長男の大学が決まり、次男がまだ大学受験に間があるジュニアのうちに、一度日本に連れて行こうと思っていた。

2人とも私とは日本語で話すが、ここに住む限り、日本語を使う必要性はない。やはり日本でほんの数週間でも暮らさないと、日本語ができるありがたみは感じないだろう。日本語ができる楽しみと言いかえてもいい。

1人暮らしの母は今のところ元気でやっている。生活には困っていないし、友だちもいる。

私が長男を生んだとき、「赤ん坊が生まれちゃあ、もう日本には戻ってこんなあ」と母は言った。私は結婚してアメリカに移住したときから永住するつもりだったのに、母は私には結婚生活も外国生活も無理だと思っていたらしい。私の性格からして、そういう誤解も無理はない。

小さい頃、長男と母はそりが合わなかったが、それでも孫の成長は楽しみらしく、「大きくなったでしょう」とメールしてくる。長男もだんだん頑なさが取れてきて、母(彼にとっては祖母)の小言もうまくかわせるようになった。たくさん食べる次男のほうが今もお気に入りなのは、聞かなくてもわかるが、相性の問題だからしょうがない。

子どもたちが大学に行ってしまえば、それぞれに忙しく、そろって日本に行くのは難しくなる。

行くなら今のうちじゃないだろうか。


           *


ずっとそう考えていたが、次々と問題が起きた。

NYから東京への飛行機代が下がらない。格安航空券の広告は目にするが、燃料費を加算すると、閑散期であっても千ドルは下らない。いったい夏休みにはどれくらい高くなるのか。

それに円高。

私は空港で少しのドルを円に換え、日本滞在中の出費はほとんどアメリカで発行したクレジットカードでまかなう。ドル換算された請求金額を見て驚く。割高感は強くなるばかりである。

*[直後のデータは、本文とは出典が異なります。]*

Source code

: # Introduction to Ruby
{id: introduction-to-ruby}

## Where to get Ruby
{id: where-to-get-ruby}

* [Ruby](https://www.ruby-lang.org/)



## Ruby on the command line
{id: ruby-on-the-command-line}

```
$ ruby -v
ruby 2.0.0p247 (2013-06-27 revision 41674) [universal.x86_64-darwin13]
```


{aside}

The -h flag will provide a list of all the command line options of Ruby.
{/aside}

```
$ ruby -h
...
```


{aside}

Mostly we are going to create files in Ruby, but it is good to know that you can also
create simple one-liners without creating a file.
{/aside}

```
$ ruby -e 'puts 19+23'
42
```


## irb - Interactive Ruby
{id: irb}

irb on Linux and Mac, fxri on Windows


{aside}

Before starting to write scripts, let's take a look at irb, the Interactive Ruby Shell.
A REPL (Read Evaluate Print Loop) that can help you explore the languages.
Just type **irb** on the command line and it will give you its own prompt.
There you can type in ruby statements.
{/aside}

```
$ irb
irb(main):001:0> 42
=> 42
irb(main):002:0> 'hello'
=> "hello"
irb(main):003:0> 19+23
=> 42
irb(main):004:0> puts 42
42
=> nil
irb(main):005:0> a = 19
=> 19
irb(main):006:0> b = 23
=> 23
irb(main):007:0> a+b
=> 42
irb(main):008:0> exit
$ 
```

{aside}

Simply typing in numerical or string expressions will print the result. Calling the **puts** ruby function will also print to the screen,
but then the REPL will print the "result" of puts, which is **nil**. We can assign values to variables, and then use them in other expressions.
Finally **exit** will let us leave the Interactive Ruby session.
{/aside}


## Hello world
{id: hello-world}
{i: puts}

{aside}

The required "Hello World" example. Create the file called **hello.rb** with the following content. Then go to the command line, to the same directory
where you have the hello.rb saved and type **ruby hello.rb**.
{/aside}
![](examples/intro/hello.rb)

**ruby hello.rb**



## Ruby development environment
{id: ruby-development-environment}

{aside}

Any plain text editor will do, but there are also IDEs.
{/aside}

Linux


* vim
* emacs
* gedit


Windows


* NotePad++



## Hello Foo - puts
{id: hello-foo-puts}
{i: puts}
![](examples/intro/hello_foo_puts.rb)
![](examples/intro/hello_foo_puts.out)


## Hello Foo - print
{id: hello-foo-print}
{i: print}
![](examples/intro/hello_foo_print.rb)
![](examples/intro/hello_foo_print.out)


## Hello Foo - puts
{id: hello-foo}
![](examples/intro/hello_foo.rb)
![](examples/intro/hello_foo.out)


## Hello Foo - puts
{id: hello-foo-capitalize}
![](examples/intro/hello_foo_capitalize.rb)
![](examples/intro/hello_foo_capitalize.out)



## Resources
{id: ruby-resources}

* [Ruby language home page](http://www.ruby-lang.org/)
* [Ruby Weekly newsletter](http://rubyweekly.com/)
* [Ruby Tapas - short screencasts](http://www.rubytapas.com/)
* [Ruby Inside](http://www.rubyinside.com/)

しかも、今は夫がリタイアしたために障碍手当てと配当金以外の収入はない。G氏のビジネスに出資もしたので、いつもキャッシュが足らない。クレジットカードの支払額はなるべく低く抑えねばならない。

今年の夏、長男は時間の余裕があるが、次男は車の運転講習を受けるというし、大学見学にも連れて行かねばならない。長男の経験からして、シニア前の夏では遅いことがわかった。ジュニア前の夏がカギになる。

長男だけ連れて行くか? 次男と夫だけをこの家に置いていって大丈夫だろうか。夫だけならともかく、次男も毎日ジャンクフードを食べたりしないだろうか。

猫の世話はいったいどうなる? 2人で猫トイレの掃除を押し付けあうのが目に浮かぶ。


            *


「今年の夏、どうしようかなあと思ってさ」と姉に話した。

「止めといたほうがいい。あんただけならいいけど、子どもは来ないほうがいいよ」とあっさり結論を出す姉。

「どうして? 地震? 原発?」

「まだ危ないと思うなあ。特に子どもは。スーパーだって、原産地が関西とか北海道とか、そういうのしか見ないよ。みんな、自分で気をつけるしかないんだってば、政府が無能なんだから。」

「でも、みんな普通に生活してるんでしょ。みんなが関西や九州に逃げられないんだし。私はまあいつ死んでもいいんだけど。子どもはせっかく大学に入ったばかりじゃ、もったいないねえ。ここまで育てた苦労を考えると。」

地震ならグランパの住むカリフォルニアにだって起きる。自動車事故はどこにでもあるし、木の下敷きになるとか、ガス爆発とか、死ぬときはどこにいても死ぬのだ。

年末にEKGで不合格になり、心臓エコーを受けたが、死ぬ前にあれを食べておけばよかったという後悔はしたくないと思った。東京や横浜でおいしいものを食べてから死にたいものだ。

私は子どもより自分のことばかり考える。


             *


原発問題やがれき処理や地震予測の話はときどきニュースサイトで読むが、しょせんNYにいては現地の雰囲気はわからない。

日本に住む人がどれくらい不安を抱えているのか、半ば諦めの境地なのか、「備えあれば」で肝が据わったのか。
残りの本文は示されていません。